• _PROVIDED RECORDS_:
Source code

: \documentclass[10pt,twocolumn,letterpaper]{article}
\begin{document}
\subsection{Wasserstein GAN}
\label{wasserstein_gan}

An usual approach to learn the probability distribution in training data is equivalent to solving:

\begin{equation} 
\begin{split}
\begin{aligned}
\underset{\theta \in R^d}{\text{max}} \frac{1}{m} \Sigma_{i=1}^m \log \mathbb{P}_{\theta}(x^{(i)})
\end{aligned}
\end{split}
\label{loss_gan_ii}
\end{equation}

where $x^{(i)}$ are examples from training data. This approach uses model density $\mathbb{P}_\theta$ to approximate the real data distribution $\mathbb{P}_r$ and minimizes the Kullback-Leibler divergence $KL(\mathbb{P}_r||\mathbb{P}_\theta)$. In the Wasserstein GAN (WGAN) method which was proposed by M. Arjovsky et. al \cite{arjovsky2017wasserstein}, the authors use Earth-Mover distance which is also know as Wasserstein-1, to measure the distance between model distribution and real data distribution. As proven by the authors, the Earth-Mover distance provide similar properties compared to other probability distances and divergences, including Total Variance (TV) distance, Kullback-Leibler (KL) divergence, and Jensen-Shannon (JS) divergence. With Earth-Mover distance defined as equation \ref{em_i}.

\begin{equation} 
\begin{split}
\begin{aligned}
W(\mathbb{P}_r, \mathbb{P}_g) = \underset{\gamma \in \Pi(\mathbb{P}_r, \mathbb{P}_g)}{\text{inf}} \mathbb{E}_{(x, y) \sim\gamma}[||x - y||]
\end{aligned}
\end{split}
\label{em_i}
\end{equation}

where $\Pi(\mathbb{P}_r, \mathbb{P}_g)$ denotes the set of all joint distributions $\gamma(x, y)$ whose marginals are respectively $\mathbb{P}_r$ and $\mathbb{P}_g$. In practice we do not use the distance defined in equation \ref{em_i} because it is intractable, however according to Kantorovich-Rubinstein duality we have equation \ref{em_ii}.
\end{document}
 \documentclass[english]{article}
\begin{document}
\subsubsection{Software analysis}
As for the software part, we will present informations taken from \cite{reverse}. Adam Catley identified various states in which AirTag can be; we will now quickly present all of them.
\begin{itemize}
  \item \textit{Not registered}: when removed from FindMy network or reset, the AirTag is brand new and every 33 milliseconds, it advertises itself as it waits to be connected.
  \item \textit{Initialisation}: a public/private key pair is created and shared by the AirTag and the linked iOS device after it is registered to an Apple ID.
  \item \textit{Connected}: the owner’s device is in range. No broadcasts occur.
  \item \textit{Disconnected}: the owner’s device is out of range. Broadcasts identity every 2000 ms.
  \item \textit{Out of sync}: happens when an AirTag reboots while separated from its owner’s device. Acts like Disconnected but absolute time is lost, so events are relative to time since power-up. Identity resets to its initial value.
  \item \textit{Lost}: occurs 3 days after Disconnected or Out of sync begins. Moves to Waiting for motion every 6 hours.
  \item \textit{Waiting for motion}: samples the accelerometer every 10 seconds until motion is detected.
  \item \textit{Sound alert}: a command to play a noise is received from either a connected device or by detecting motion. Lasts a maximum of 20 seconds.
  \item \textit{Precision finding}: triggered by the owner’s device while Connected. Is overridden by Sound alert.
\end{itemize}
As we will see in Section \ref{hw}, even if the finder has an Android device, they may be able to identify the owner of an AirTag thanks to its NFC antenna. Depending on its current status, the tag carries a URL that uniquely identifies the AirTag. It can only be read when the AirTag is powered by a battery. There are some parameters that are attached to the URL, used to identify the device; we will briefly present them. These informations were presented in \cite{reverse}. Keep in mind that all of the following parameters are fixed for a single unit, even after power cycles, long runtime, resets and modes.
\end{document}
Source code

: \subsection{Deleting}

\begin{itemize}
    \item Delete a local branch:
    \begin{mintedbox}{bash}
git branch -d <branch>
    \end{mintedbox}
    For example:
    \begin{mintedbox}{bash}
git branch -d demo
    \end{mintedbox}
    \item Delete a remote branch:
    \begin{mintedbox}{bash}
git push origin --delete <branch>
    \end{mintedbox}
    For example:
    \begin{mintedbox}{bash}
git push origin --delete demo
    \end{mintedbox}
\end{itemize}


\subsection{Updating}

• _ASSIGNMENT_:
Look through the data above. Find each line with the string "reverse" and copy it.

• _RESULT_:
As for the software part, we will present informations taken from \cite{reverse}. Adam Catley identified various states in which AirTag can be; we will now quickly present all of them.
As we will see in Section \ref{hw}, even if the finder has an Android device, they may be able to identify the owner of an AirTag thanks to its NFC antenna. Depending on its current status, the tag carries a URL that uniquely identifies the AirTag. It can only be read when the AirTag is powered by a battery. There are some parameters that are attached to the URL, used to identify the device; we will briefly present them. These informations were presented in \cite{reverse}. Keep in mind that all of the following parameters are fixed for a single unit, even after power cycles, long runtime, resets and modes.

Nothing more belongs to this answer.